Collected data
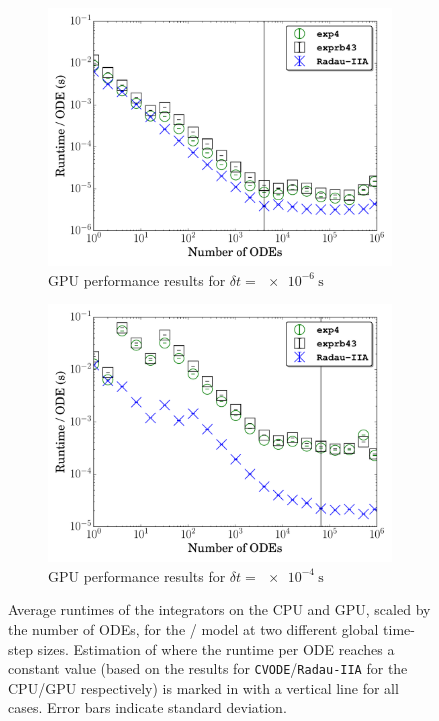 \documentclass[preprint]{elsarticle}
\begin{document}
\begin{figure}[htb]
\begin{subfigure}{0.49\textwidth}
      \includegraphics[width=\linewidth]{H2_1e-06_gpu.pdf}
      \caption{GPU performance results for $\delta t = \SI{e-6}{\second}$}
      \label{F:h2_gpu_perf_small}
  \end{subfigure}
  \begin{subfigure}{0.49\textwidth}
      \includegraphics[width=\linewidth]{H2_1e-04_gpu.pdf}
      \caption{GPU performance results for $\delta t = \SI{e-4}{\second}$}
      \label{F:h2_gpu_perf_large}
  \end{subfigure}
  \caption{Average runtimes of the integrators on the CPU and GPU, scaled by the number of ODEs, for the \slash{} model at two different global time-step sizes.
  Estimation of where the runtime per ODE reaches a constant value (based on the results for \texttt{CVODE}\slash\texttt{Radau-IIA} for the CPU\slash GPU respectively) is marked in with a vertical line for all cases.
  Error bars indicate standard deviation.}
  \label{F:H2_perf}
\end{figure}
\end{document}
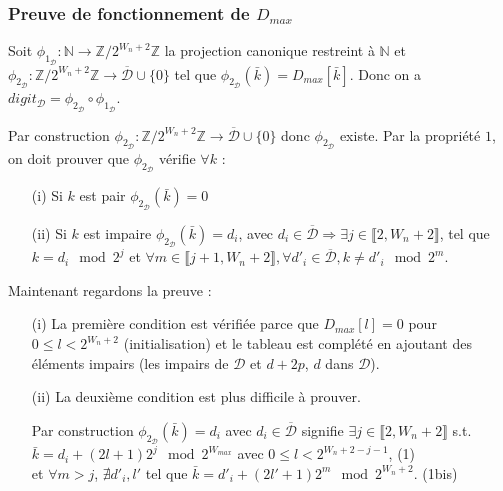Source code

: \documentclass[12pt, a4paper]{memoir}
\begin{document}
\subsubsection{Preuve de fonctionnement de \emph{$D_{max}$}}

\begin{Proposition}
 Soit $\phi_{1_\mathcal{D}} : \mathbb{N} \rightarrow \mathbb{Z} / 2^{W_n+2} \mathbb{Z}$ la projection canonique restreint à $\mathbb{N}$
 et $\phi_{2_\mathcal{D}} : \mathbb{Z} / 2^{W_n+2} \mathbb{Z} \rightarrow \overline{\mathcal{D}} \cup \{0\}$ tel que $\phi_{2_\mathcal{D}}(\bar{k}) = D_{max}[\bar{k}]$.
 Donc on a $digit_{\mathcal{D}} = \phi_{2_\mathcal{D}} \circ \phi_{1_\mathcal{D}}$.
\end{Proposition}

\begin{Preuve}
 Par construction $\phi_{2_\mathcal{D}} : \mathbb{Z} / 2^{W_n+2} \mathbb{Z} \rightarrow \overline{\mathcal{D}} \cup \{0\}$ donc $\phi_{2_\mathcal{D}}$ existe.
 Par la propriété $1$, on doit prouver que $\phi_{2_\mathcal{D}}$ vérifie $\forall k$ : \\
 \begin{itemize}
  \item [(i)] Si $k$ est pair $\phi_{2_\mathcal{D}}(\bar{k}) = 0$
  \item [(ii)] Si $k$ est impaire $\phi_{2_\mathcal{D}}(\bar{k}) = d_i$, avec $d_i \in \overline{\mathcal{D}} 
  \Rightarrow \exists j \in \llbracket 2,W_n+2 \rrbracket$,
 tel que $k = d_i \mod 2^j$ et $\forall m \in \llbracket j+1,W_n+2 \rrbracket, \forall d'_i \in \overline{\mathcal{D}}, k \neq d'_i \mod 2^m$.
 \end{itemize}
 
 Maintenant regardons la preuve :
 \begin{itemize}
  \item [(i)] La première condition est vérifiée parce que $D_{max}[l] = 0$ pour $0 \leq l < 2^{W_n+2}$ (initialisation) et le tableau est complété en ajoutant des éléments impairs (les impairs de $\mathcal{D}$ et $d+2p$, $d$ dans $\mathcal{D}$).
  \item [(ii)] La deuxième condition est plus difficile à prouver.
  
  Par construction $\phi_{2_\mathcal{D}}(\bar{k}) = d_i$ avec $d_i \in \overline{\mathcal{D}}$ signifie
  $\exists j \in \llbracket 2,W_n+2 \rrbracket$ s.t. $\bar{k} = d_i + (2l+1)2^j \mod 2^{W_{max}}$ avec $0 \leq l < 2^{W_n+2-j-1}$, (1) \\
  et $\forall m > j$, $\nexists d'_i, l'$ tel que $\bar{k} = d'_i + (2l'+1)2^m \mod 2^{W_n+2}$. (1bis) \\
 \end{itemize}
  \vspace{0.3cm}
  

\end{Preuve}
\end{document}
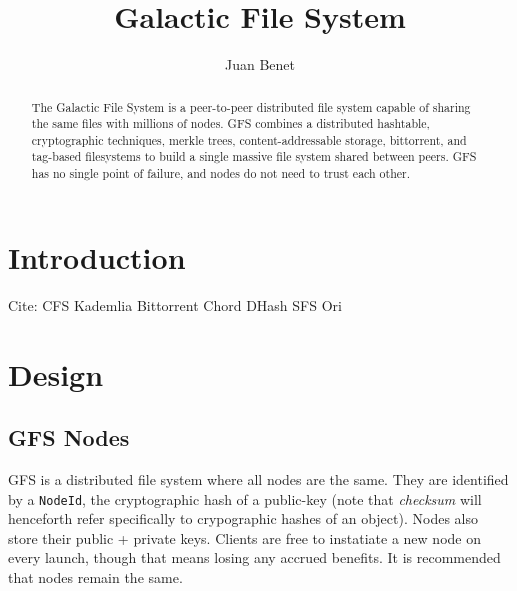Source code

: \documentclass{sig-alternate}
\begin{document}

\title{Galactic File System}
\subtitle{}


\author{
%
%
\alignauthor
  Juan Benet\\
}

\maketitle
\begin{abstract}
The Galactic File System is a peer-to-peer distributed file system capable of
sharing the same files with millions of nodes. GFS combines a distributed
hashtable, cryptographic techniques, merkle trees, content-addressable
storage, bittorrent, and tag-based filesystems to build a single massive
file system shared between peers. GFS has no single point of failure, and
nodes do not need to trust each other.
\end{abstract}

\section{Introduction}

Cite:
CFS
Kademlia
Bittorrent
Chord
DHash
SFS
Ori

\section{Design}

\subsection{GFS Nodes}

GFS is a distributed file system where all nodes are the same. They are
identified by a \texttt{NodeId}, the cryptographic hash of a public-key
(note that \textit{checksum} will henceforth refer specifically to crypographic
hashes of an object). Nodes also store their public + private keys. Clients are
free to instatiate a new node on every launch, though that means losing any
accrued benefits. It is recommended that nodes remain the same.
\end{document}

--

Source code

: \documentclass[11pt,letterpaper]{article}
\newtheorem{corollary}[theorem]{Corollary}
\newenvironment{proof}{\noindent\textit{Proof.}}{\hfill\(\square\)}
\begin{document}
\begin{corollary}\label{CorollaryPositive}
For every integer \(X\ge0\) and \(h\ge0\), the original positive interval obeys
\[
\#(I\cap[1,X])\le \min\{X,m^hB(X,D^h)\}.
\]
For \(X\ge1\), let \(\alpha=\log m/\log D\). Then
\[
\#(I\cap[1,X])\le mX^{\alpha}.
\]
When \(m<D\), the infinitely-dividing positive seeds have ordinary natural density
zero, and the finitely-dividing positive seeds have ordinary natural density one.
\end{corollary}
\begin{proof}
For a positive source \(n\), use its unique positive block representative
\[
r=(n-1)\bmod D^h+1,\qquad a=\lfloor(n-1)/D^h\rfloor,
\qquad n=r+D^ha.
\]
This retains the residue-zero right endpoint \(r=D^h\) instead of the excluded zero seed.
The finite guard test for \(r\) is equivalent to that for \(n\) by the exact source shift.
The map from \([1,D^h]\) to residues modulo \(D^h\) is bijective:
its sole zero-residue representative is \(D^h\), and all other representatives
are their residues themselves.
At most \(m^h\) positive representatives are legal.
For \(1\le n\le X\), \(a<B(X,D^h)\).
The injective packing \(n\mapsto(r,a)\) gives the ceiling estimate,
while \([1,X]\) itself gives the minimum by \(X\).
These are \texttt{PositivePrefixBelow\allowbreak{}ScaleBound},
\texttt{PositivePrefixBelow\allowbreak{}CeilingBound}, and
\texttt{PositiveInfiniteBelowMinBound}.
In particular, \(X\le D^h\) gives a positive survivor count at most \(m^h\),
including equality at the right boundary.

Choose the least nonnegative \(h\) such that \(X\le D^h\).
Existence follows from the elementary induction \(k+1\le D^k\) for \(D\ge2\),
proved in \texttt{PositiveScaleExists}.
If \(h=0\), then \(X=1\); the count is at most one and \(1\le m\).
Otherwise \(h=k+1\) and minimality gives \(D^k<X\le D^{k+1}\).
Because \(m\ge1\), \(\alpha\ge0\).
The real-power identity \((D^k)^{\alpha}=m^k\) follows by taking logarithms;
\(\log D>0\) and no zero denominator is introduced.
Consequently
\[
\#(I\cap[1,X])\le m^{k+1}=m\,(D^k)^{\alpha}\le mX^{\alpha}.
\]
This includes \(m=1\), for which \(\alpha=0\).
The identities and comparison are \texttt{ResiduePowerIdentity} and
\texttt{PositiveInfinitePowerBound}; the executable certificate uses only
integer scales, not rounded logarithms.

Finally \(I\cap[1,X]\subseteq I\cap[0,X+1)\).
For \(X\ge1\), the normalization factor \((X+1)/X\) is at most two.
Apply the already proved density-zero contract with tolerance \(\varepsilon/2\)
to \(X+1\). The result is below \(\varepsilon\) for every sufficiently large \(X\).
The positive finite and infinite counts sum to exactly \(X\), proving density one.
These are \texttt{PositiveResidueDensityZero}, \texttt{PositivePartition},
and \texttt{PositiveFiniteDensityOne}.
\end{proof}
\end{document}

Directions for this task: Using the records above, gather all lines where the string "Galactic" is present.

Result of this exercise:
\title{Galactic File System}
The Galactic File System is a peer-to-peer distributed file system capable of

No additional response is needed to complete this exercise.